We had some recent threads on these, btw:
I have a couple Kobos and like them well enough. I switched from Amazon/Kindle a few years ago. They have (front/side) lights and color these days too, like the Kindles. And some models have physical page turn buttons, which I really like. They’re waterproof too, so you can take them into bathtubs and pools and hot tubs and such… that’s oddly where I tend to do a lot of my reading, lol.
They have library ebook support via their Overdrive integration: Borrow eBooks from the public library using your Kobo eReader – Rakuten Kobo
As for bringing your Kindle library over, ah, well… you cannot legally do so due to the DMCA (cracking their ebook DRM is illegal in the US, in and of itself).
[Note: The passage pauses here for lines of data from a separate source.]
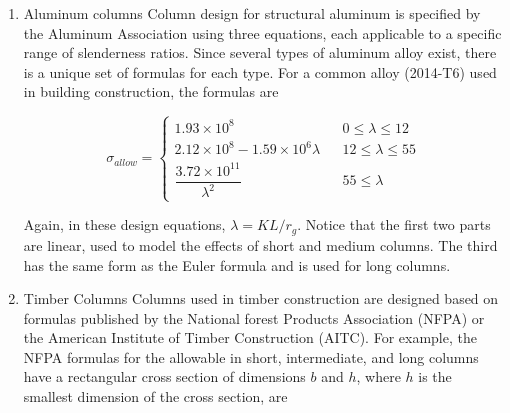 \documentclass[a4paper,openany,12pt]{book}
\begin{document}
{{\begin{enumerate}
 L2.5cm C2cm C2cm C2cm C2cm C2cm W section \& \(r_g\) (mm) \& \(A\) (mm\(^2\)) \&
Slenderness Ratio \& \(\sigma_{allow}\) (MPa) \& \(P_{allow}\) (kN)\\
W360 \(\times\) 39 \& 27.5 \& 4960 \& 218 \& -63 \& -314\\
W360 \(\times\) 45 \& 37.8 \& 5710 \& 159 \& 32 \& 183\\
W200 \(\times\) 36 \& 40.9 \& 4570 \& 147 \& 46 \& 211\\
W150 \(\times\) 22 \& 36.8 \& 2860 \& 163 \& 26.6 \& 76\\

At first, we find that our original choice W360 \(\times\) 39 does not
have the proper slenderness ratio (218 was higher than 200). So we pick
a next larger one, W360 \(\times\) 45, but find that it can support much
larger load than required. Subsequently, by process of elimination, we
find the lightest section that still support sufficient compressive load
is the W150 \(\times\) 22.

\item Aluminum columns
\label{aluminum-columns}
Column design for structural aluminum is specified by the Aluminum
Association using three equations, each applicable to a specific range
of slenderness ratios. Since several types of aluminum alloy exist,
there is a unique set of formulas for each type. For a common alloy
(2014-T6) used in building construction, the formulas are

$$\sigma_{allow} = \left\{
    \begin{array}{lcc}
      1.93 \times 10^8 &&  0 \leqslant \lambda \leqslant 12 \\[20pt] 
      2.12 \times 10^8 - 1.59 \times 10^6 \lambda && 12 \leqslant \lambda \leqslant 55 \\[20pt]
      \dfrac{3.72 \times 10^{11}}{ \lambda^2 } && 55 \leqslant \lambda 
    \end{array} \right.$$

Again, in these design equations, \(\lambda = KL/r_g\). Notice that the
first two parts are linear, used to model the effects of short and
medium columns. The third has the same form as the Euler formula and is
used for long columns.


\item Timber Columns
\label{timber-columns}
Columns used in timber construction are designed based on formulas
published by the National forest Products Association (NFPA) or the
American Institute of Timber Construction (AITC). For example, the NFPA
formulas for the allowable in short, intermediate, and long columns have
a rectangular cross section of dimensions \(b\) and \(h\), where \(h\) is the
smallest dimension of the cross section, are


\end{enumerate}}}
\end{document}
There may or may not be per-se illegal ways to do that on your own, but you have to search for that elsewhere; we’re not allowed to discuss that here.
Sometimes authors will sell DRM-free ebooks on their site, or on the DRM-free section of the Kobo store: https://www.kobo.com/us/en/p/drm-free
Kindle generally has a larger selection of books, both because authors/publishers can be lazy and because sometimes Amazon pays for exclusives. And on Kobo you don’t get the paper + ebook + audiobook discount that Kindle used to offer, or reading/listening progress sync (where you are in the book) across multiple formats. So the marketplace and ecosystem offerings are generally strictly worse, but not by a whole lot. About 80%-90% of books that have an ebook version, in my experience, are available on the Kobo store too. But more than a few times I’ve seen Kindle-only versions.
But the devices themselves are fine. Comparable to Kindle, and not noticeably better or worse in my experience (after having owned like five Kindles and three Kobos and a few other e-ink devices).